Stored data
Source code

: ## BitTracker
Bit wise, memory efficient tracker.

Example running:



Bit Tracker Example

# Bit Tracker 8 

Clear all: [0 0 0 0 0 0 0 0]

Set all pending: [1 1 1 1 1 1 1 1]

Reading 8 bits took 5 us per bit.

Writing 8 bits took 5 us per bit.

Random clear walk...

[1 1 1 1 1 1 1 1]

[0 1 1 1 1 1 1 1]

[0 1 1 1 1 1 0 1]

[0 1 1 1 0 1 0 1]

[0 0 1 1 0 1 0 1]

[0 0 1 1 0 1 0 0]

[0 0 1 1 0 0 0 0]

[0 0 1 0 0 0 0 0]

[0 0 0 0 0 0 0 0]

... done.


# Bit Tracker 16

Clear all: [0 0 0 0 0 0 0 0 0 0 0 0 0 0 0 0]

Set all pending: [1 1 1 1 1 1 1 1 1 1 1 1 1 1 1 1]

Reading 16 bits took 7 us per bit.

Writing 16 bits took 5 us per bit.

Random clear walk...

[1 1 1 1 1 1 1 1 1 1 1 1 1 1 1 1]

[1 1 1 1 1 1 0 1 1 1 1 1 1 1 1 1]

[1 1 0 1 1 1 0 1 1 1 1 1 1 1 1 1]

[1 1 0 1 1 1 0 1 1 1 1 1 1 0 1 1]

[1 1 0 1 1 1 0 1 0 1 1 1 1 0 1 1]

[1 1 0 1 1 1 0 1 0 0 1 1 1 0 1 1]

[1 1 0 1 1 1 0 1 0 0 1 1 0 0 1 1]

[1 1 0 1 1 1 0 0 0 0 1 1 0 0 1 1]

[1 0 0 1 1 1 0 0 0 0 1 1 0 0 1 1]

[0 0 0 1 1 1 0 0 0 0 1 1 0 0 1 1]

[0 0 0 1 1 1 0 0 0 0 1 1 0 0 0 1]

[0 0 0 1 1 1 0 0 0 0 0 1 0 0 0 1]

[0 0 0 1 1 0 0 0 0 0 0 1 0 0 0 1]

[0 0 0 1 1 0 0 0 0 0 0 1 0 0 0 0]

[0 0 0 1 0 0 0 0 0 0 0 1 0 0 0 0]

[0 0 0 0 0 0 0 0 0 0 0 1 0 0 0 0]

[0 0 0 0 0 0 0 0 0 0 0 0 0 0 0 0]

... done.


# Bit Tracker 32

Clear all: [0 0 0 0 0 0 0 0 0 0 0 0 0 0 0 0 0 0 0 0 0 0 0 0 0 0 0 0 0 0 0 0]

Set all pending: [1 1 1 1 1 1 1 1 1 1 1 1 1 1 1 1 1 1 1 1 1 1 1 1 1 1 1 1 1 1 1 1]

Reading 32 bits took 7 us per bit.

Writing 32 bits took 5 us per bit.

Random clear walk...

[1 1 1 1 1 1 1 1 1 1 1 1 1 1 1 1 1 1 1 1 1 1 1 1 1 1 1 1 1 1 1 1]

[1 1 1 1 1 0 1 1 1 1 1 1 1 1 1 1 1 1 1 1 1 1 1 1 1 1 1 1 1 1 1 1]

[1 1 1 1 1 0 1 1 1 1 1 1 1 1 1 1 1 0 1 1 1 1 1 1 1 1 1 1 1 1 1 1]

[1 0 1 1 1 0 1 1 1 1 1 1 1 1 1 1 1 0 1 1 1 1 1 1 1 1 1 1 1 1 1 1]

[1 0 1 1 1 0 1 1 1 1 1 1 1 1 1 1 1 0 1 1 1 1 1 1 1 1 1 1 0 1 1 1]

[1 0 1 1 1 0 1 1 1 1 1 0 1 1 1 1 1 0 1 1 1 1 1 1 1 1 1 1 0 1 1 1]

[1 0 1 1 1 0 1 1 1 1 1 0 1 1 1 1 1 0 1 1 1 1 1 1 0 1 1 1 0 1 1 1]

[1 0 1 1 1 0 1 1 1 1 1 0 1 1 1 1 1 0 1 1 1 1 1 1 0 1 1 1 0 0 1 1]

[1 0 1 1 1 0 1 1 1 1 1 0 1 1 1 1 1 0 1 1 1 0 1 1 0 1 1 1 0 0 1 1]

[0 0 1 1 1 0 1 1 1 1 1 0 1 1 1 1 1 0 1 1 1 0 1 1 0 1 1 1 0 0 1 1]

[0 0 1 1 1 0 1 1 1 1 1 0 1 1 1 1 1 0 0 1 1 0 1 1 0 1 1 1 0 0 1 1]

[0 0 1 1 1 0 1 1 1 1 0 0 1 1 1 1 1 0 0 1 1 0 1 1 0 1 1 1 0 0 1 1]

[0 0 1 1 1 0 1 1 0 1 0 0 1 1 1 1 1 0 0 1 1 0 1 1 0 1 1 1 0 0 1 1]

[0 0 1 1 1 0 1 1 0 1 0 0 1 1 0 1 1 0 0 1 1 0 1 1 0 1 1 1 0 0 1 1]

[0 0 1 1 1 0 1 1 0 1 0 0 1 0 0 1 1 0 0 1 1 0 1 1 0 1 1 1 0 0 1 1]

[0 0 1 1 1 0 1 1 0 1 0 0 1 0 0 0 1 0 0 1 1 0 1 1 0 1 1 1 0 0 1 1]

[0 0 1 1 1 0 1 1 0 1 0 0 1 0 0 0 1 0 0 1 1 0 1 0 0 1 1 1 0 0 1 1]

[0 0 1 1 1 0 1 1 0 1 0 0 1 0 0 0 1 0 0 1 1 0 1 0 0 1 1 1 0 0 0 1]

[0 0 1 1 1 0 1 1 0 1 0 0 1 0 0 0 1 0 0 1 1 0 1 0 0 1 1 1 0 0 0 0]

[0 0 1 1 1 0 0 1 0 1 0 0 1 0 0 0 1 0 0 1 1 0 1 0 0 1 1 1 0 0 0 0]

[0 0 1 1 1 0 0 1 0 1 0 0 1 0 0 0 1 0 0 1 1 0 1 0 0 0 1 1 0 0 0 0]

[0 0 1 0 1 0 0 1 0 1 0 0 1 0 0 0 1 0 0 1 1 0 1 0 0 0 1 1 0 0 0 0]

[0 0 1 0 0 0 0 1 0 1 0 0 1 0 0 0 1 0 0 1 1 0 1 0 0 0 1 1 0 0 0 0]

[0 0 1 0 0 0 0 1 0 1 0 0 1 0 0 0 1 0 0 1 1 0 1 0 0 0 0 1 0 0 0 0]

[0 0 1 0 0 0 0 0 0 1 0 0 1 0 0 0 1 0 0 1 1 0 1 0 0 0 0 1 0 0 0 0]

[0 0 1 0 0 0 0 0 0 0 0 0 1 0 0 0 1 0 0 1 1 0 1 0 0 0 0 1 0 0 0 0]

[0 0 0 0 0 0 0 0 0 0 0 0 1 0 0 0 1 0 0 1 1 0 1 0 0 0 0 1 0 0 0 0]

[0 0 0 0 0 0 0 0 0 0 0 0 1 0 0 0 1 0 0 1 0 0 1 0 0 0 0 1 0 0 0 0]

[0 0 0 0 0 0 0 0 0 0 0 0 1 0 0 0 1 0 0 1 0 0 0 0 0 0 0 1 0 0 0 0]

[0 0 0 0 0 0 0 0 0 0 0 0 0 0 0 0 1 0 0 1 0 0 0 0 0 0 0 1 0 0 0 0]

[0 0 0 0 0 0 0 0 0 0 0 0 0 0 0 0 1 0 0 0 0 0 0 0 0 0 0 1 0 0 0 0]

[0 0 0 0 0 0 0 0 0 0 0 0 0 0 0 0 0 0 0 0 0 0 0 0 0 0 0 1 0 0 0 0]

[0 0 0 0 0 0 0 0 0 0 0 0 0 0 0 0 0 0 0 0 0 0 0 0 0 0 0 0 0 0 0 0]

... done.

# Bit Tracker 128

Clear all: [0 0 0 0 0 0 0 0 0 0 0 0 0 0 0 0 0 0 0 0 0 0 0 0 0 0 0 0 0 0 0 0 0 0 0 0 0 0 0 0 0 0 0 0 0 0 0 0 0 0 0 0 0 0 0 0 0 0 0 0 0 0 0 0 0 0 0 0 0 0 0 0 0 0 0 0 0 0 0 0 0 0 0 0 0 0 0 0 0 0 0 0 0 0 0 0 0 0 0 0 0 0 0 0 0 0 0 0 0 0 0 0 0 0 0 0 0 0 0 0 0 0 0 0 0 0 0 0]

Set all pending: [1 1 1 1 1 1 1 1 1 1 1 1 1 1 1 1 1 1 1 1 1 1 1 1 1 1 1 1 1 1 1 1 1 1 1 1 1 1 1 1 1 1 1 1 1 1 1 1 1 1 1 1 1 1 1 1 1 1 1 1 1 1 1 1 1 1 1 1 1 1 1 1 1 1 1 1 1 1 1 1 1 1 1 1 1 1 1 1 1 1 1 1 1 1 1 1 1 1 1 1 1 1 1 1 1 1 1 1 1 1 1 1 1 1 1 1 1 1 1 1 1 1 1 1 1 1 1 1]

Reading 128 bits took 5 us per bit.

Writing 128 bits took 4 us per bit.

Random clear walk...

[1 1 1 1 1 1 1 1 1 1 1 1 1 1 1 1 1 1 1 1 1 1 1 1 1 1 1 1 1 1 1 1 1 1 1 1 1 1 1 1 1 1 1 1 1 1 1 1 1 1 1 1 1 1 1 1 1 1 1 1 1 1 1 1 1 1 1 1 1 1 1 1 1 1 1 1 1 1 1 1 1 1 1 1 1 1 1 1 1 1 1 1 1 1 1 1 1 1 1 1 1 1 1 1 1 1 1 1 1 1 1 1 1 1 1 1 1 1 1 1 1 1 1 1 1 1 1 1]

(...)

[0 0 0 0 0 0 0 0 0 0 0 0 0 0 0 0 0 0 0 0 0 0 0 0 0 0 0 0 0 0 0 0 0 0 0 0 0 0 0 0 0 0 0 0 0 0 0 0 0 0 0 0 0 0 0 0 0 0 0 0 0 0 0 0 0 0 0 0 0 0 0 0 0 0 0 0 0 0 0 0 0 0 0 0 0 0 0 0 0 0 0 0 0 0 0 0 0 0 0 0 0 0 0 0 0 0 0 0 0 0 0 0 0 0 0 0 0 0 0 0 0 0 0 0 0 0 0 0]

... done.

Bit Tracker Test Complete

DIRECTIONS:
In the entries above, identify every line with the string "pending".

TASK RESULT:
Set all pending: [1 1 1 1 1 1 1 1]
Set all pending: [1 1 1 1 1 1 1 1 1 1 1 1 1 1 1 1]
Set all pending: [1 1 1 1 1 1 1 1 1 1 1 1 1 1 1 1 1 1 1 1 1 1 1 1 1 1 1 1 1 1 1 1]
Set all pending: [1 1 1 1 1 1 1 1 1 1 1 1 1 1 1 1 1 1 1 1 1 1 1 1 1 1 1 1 1 1 1 1 1 1 1 1 1 1 1 1 1 1 1 1 1 1 1 1 1 1 1 1 1 1 1 1 1 1 1 1 1 1 1 1 1 1 1 1 1 1 1 1 1 1 1 1 1 1 1 1 1 1 1 1 1 1 1 1 1 1 1 1 1 1 1 1 1 1 1 1 1 1 1 1 1 1 1 1 1 1 1 1 1 1 1 1 1 1 1 1 1 1 1 1 1 1 1 1]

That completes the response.